- HOW TO COMPLETE THIS TASK: Copy out all of the material. Every line must match the original.

- PROVIDED ENTRIES:

****************************************

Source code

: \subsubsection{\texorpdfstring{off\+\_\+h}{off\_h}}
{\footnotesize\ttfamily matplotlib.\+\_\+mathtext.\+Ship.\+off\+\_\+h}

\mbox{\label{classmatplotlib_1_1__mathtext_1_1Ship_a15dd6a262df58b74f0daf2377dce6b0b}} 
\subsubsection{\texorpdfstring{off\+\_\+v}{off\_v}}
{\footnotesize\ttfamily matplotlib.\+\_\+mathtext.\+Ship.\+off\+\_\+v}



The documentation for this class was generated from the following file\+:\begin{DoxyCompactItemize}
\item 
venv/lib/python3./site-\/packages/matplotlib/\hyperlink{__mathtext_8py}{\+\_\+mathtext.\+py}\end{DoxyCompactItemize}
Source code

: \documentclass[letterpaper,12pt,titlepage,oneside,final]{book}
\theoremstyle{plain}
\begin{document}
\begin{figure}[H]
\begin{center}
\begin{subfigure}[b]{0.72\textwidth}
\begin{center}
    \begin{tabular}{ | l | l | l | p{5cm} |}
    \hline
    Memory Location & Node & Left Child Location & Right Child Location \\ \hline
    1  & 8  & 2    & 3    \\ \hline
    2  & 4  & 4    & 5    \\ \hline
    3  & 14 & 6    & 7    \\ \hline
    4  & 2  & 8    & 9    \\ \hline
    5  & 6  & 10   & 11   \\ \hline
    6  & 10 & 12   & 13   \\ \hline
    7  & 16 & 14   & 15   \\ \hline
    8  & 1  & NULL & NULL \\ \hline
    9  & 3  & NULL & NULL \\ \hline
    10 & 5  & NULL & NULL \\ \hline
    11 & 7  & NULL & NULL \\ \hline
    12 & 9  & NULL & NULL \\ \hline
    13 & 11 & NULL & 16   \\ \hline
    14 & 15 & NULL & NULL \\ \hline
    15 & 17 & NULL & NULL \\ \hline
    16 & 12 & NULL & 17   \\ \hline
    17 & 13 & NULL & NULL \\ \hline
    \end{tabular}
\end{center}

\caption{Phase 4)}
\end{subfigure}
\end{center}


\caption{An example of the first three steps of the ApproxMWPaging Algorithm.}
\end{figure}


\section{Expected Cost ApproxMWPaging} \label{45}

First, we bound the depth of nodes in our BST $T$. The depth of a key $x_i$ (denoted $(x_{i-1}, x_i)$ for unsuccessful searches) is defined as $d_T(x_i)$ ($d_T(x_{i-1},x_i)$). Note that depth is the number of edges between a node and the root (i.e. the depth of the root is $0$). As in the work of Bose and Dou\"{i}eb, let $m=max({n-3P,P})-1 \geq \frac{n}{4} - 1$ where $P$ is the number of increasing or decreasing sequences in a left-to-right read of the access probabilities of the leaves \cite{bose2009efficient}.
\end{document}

****************************************

- WRITTEN ANSWER:
Source code

: \subsubsection{\texorpdfstring{off\+\_\+h}{off\_h}}
{\footnotesize\ttfamily matplotlib.\+\_\+mathtext.\+Ship.\+off\+\_\+h}

\mbox{\label{classmatplotlib_1_1__mathtext_1_1Ship_a15dd6a262df58b74f0daf2377dce6b0b}} 
\subsubsection{\texorpdfstring{off\+\_\+v}{off\_v}}
{\footnotesize\ttfamily matplotlib.\+\_\+mathtext.\+Ship.\+off\+\_\+v}



The documentation for this class was generated from the following file\+:\begin{DoxyCompactItemize}
\item 
venv/lib/python3./site-\/packages/matplotlib/\hyperlink{__mathtext_8py}{\+\_\+mathtext.\+py}\end{DoxyCompactItemize}
Source code

: \documentclass[letterpaper,12pt,titlepage,oneside,final]{book}
\theoremstyle{plain}
\begin{document}
\begin{figure}[H]
\begin{center}
\begin{subfigure}[b]{0.72\textwidth}
\begin{center}
    \begin{tabular}{ | l | l | l | p{5cm} |}
    \hline
    Memory Location & Node & Left Child Location & Right Child Location \\ \hline
    1  & 8  & 2    & 3    \\ \hline
    2  & 4  & 4    & 5    \\ \hline
    3  & 14 & 6    & 7    \\ \hline
    4  & 2  & 8    & 9    \\ \hline
    5  & 6  & 10   & 11   \\ \hline
    6  & 10 & 12   & 13   \\ \hline
    7  & 16 & 14   & 15   \\ \hline
    8  & 1  & NULL & NULL \\ \hline
    9  & 3  & NULL & NULL \\ \hline
    10 & 5  & NULL & NULL \\ \hline
    11 & 7  & NULL & NULL \\ \hline
    12 & 9  & NULL & NULL \\ \hline
    13 & 11 & NULL & 16   \\ \hline
    14 & 15 & NULL & NULL \\ \hline
    15 & 17 & NULL & NULL \\ \hline
    16 & 12 & NULL & 17   \\ \hline
    17 & 13 & NULL & NULL \\ \hline
    \end{tabular}
\end{center}

\caption{Phase 4)}
\end{subfigure}
\end{center}


\caption{An example of the first three steps of the ApproxMWPaging Algorithm.}
\end{figure}


\section{Expected Cost ApproxMWPaging} \label{45}

First, we bound the depth of nodes in our BST $T$. The depth of a key $x_i$ (denoted $(x_{i-1}, x_i)$ for unsuccessful searches) is defined as $d_T(x_i)$ ($d_T(x_{i-1},x_i)$). Note that depth is the number of edges between a node and the root (i.e. the depth of the root is $0$). As in the work of Bose and Dou\"{i}eb, let $m=max({n-3P,P})-1 \geq \frac{n}{4} - 1$ where $P$ is the number of increasing or decreasing sequences in a left-to-right read of the access probabilities of the leaves \cite{bose2009efficient}.
\end{document}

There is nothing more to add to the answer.